You may want to prune the roots back if the root ball is larger than the pot you’ve prepared for it. Once cleaned and trimmed, repot the pepper in fresh soil.
Step 3: Bring Peppers Indoors
Keep your pepper plants in a cool area (around 55 degrees) near a window, lamp, or grow light. It doesn’t need direct sun, just about 2-3 hours of light. Common spots where this could work are a well-lit basement, garage, or unheated room in your house.
If additional leaves grow on the peppers, you may wish to prune them off to prevent bugs.
Step 4: Watering Peppers
Regularly water your peppers, but water them less than usual. Overwatering can rot the plant. Slight underwatering will stress them, but it is easier to reverse.
You will probably only need to water once every 2-4 weeks. If the soil is still damp, wait longer. Set a schedule for yourself and mark dates in a calendar if you have trouble remembering when you last watered them.
Don’t fertilize your peppers during their dormant period.

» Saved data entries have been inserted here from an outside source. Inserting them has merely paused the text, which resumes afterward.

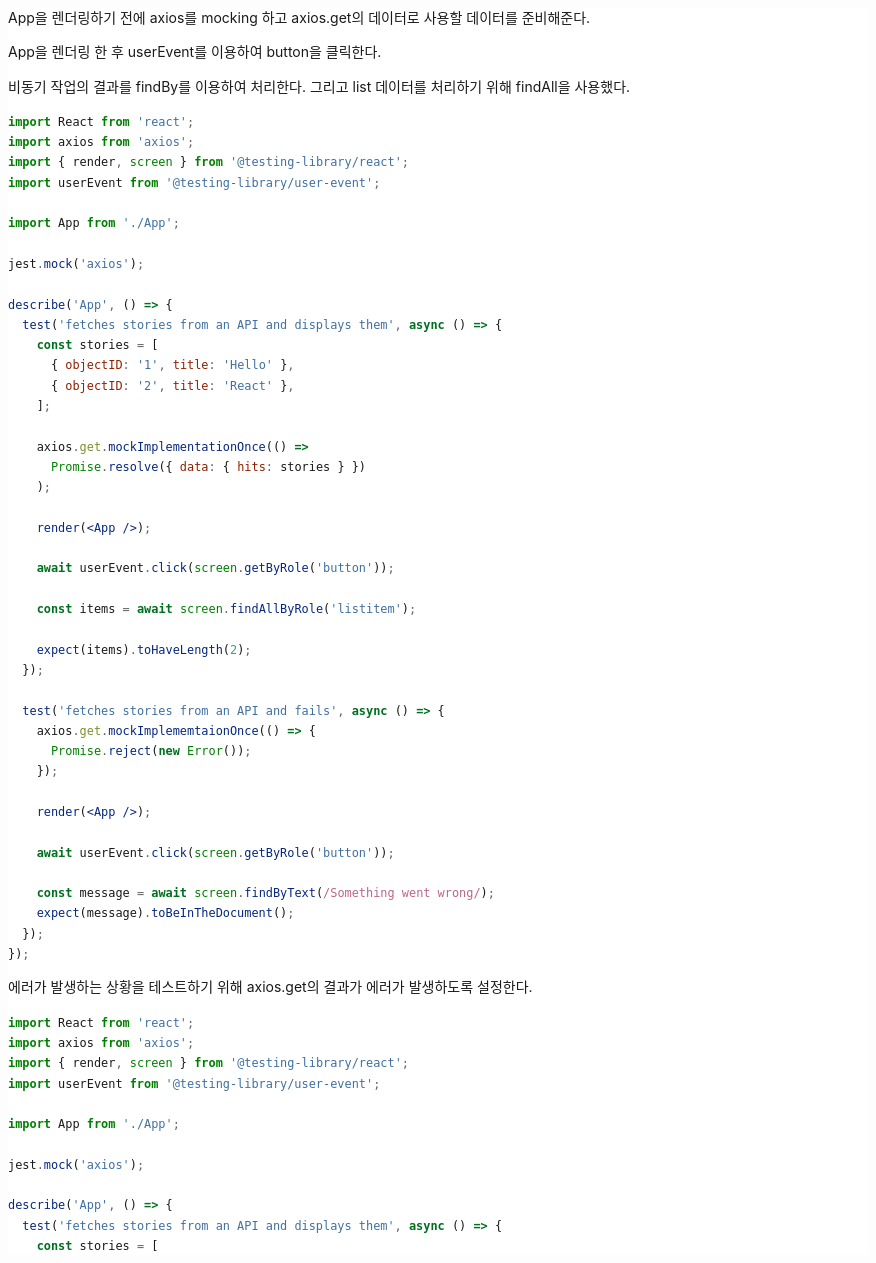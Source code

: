 App을 렌더링하기 전에 axios를 mocking 하고 axios.get의 데이터로 사용할 데이터를 준비해준다.

App을 렌더링 한 후 userEvent를 이용하여  button을 클릭한다.

비동기 작업의 결과를 findBy를 이용하여 처리한다. 그리고 list 데이터를 처리하기 위해 findAll을 사용했다.

```jsx
import React from 'react';
import axios from 'axios';
import { render, screen } from '@testing-library/react';
import userEvent from '@testing-library/user-event';

import App from './App';

jest.mock('axios');

describe('App', () => {
  test('fetches stories from an API and displays them', async () => {
    const stories = [
      { objectID: '1', title: 'Hello' },
      { objectID: '2', title: 'React' },
    ];

    axios.get.mockImplementationOnce(() =>
      Promise.resolve({ data: { hits: stories } })
    );

    render(<App />);

    await userEvent.click(screen.getByRole('button'));

    const items = await screen.findAllByRole('listitem');

    expect(items).toHaveLength(2);
  });

  test('fetches stories from an API and fails', async () => {
    axios.get.mockImplememtaionOnce(() => {
      Promise.reject(new Error());
    });

    render(<App />);

    await userEvent.click(screen.getByRole('button'));

    const message = await screen.findByText(/Something went wrong/);
    expect(message).toBeInTheDocument();
  });
});
```

에러가 발생하는 상황을 테스트하기 위해 axios.get의 결과가 에러가 발생하도록 설정한다.

```jsx
import React from 'react';
import axios from 'axios';
import { render, screen } from '@testing-library/react';
import userEvent from '@testing-library/user-event';

import App from './App';

jest.mock('axios');

describe('App', () => {
  test('fetches stories from an API and displays them', async () => {
    const stories = [
```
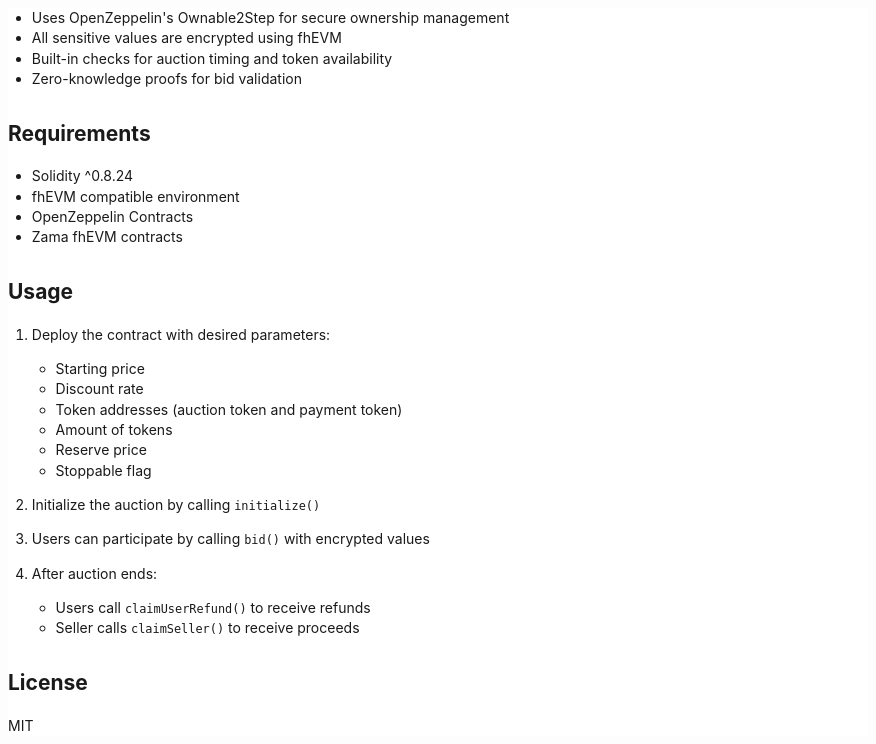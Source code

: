 - Uses OpenZeppelin's Ownable2Step for secure ownership management
- All sensitive values are encrypted using fhEVM
- Built-in checks for auction timing and token availability
- Zero-knowledge proofs for bid validation

## Requirements

- Solidity ^0.8.24
- fhEVM compatible environment
- OpenZeppelin Contracts
- Zama fhEVM contracts

## Usage

1. Deploy the contract with desired parameters:
   - Starting price
   - Discount rate
   - Token addresses (auction token and payment token)
   - Amount of tokens
   - Reserve price
   - Stoppable flag

2. Initialize the auction by calling `initialize()`

3. Users can participate by calling `bid()` with encrypted values

4. After auction ends:
   - Users call `claimUserRefund()` to receive refunds
   - Seller calls `claimSeller()` to receive proceeds

## License

MIT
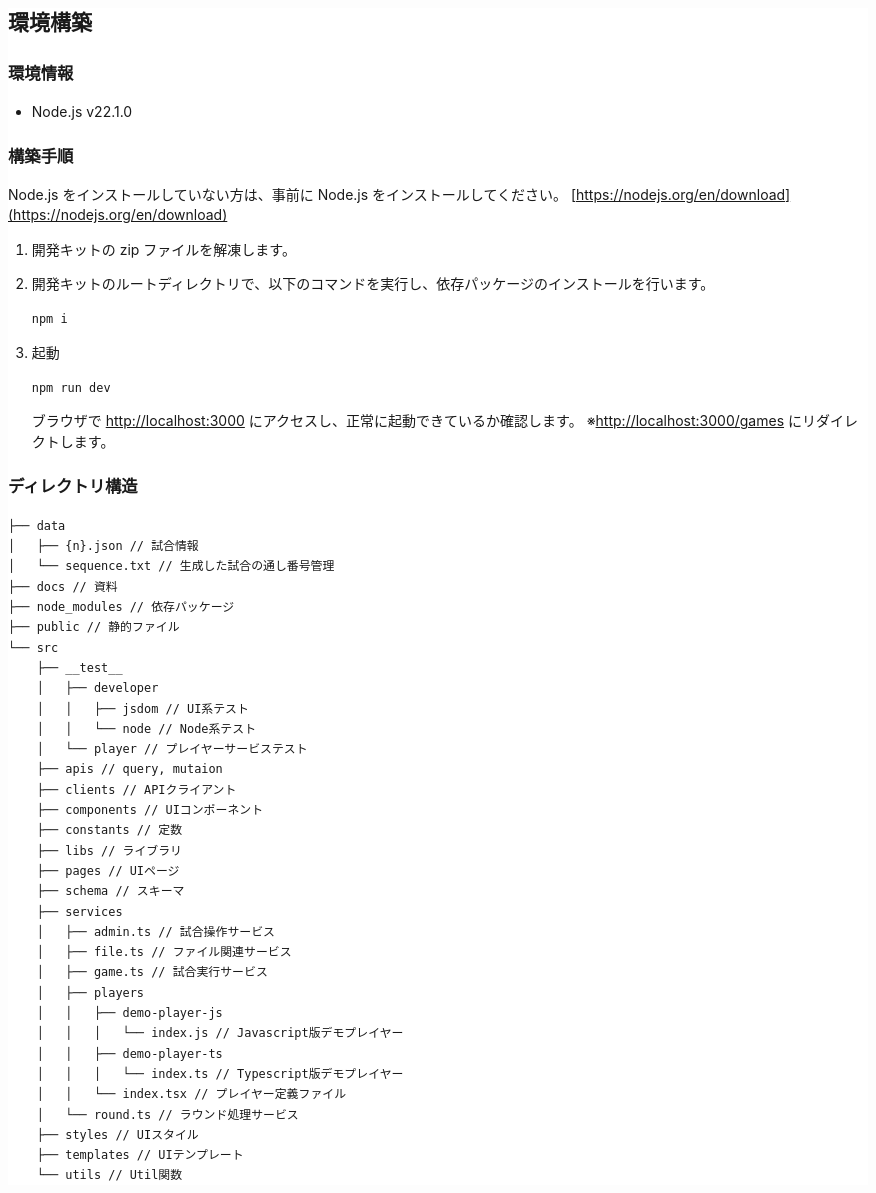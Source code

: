 ## 環境構築

### 環境情報

- Node.js v22.1.0

### 構築手順

Node.js をインストールしていない方は、事前に Node.js をインストールしてください。
[https://nodejs.org/en/download](https://nodejs.org/en/download)

1. 開発キットの zip ファイルを解凍します。
1. 開発キットのルートディレクトリで、以下のコマンドを実行し、依存パッケージのインストールを行います。

   ```bash
   npm i
   ```

1. 起動

   ```bash
   npm run dev
   ```

   ブラウザで [http://localhost:3000](http://localhost:3000) にアクセスし、正常に起動できているか確認します。
   ※[http://localhost:3000/games](http://localhost:3000/games) にリダイレクトします。

### ディレクトリ構造

```bash
├── data
│   ├── {n}.json // 試合情報
│   └── sequence.txt // 生成した試合の通し番号管理
├── docs // 資料
├── node_modules // 依存パッケージ
├── public // 静的ファイル
└── src
    ├── __test__
    │   ├── developer
    │   │   ├── jsdom // UI系テスト
    │   │   └── node // Node系テスト
    │   └── player // プレイヤーサービステスト
    ├── apis // query, mutaion
    ├── clients // APIクライアント
    ├── components // UIコンポーネント
    ├── constants // 定数
    ├── libs // ライブラリ
    ├── pages // UIページ
    ├── schema // スキーマ
    ├── services
    │   ├── admin.ts // 試合操作サービス
    │   ├── file.ts // ファイル関連サービス
    │   ├── game.ts // 試合実行サービス
    │   ├── players
    │   │   ├── demo-player-js
    │   │   │   └── index.js // Javascript版デモプレイヤー
    │   │   ├── demo-player-ts
    │   │   │   └── index.ts // Typescript版デモプレイヤー
    │   │   └── index.tsx // プレイヤー定義ファイル
    │   └── round.ts // ラウンド処理サービス
    ├── styles // UIスタイル
    ├── templates // UIテンプレート
    └── utils // Util関数
```
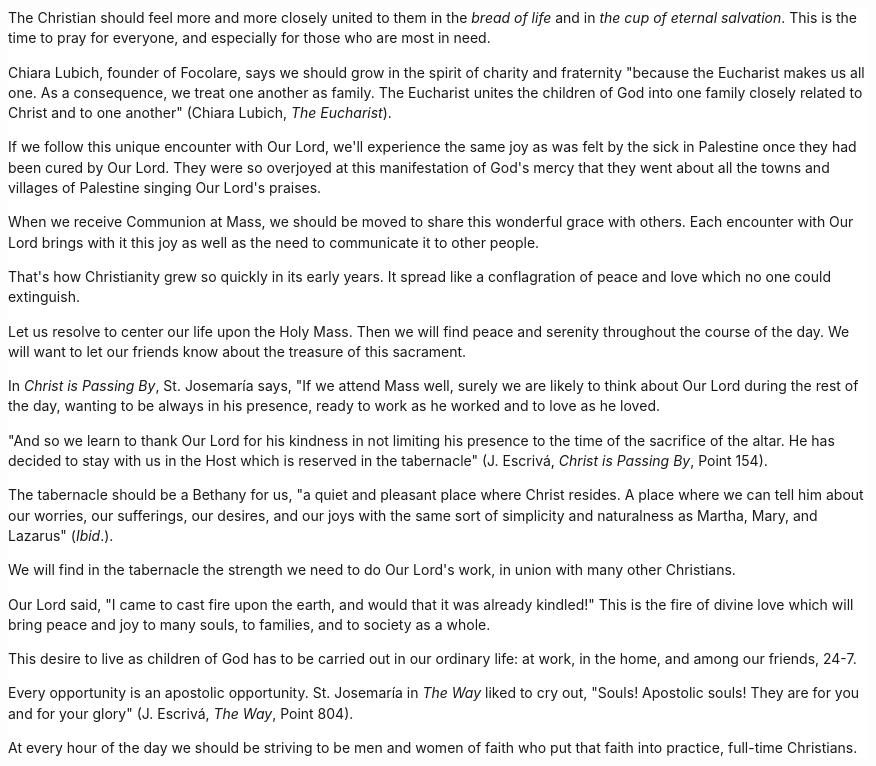 The Christian should feel more and more closely united to them in the
*bread of life* and in *the cup of eternal salvation*. This is the time
to pray for everyone, and especially for those who are most in need.

Chiara Lubich, founder of Focolare, says we should grow in the spirit of
charity and fraternity "because the Eucharist makes us all one. As a
consequence, we treat one another as family. The Eucharist unites the
children of God into one family closely related to Christ and to one
another" (Chiara Lubich, *The Eucharist*).

If we follow this unique encounter with Our Lord, we\'ll experience the
same joy as was felt by the sick in Palestine once they had been cured
by Our Lord. They were so overjoyed at this manifestation of God\'s
mercy that they went about all the towns and villages of Palestine
singing Our Lord\'s praises.

When we receive Communion at Mass, we should be moved to share this
wonderful grace with others. Each encounter with Our Lord brings with it
this joy as well as the need to communicate it to other people.

That\'s how Christianity grew so quickly in its early years. It spread
like a conflagration of peace and love which no one could extinguish.

Let us resolve to center our life upon the Holy Mass. Then we will find
peace and serenity throughout the course of the day. We will want to let
our friends know about the treasure of this sacrament.

In *Christ is Passing By*, St. Josemaría says, "If we attend Mass well,
surely we are likely to think about Our Lord during the rest of the day,
wanting to be always in his presence, ready to work as he worked and to
love as he loved.

"And so we learn to thank Our Lord for his kindness in not limiting his
presence to the time of the sacrifice of the altar. He has decided to
stay with us in the Host which is reserved in the tabernacle" (J.
Escrivá, *Christ is Passing By*, Point 154).

The tabernacle should be a Bethany for us, "a quiet and pleasant place
where Christ resides. A place where we can tell him about our worries,
our sufferings, our desires, and our joys with the same sort of
simplicity and naturalness as Martha, Mary, and Lazarus" (*Ibid*.).

We will find in the tabernacle the strength we need to do Our Lord\'s
work, in union with many other Christians.

Our Lord said, "I came to cast fire upon the earth, and would that it
was already kindled!" This is the fire of divine love which will bring
peace and joy to many souls, to families, and to society as a whole.

This desire to live as children of God has to be carried out in our
ordinary life: at work, in the home, and among our friends, 24-7.

Every opportunity is an apostolic opportunity. St. Josemaría in *The
Way* liked to cry out, "Souls! Apostolic souls! They are for you and for
your glory" (J. Escrivá, *The Way*, Point 804).

At every hour of the day we should be striving to be men and women of
faith who put that faith into practice, full-time Christians.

Step 5: Keeping Pests at Bay
Despite careful measures, you may still find pests on your peppers during winter. Some of the most common pests include aphids, spider mites, and fungus gnats. Check for pests regularly, and move any plant with pests far away from your other overwintered peppers. For treatment, spray with neem oil.
Step 6: Bringing Peppers Out of Dormancy
About a month before the last frost date (when you would normally transplant your peppers outside), move the pepper plants to a sunny, warm location and resume watering more frequently. If the pepper starts to regrow leaves, you’ll know it survived the winter!
To prepare for transplanting, harden it off with a gradual increase in outdoor time each day. Finally, replant the pepper in a larger container or transplant in the garden when it’s over 55 at night and past the last frost date.
Start Overwintering Your Peppers!
Overwintering peppers is a fantastic way to extend your favorite pepper plant’s life and enjoy fresh peppers early in spring. With a little extra care, you can successfully overwinter peppers and enjoy the (literal) fruits of your labor for years to come.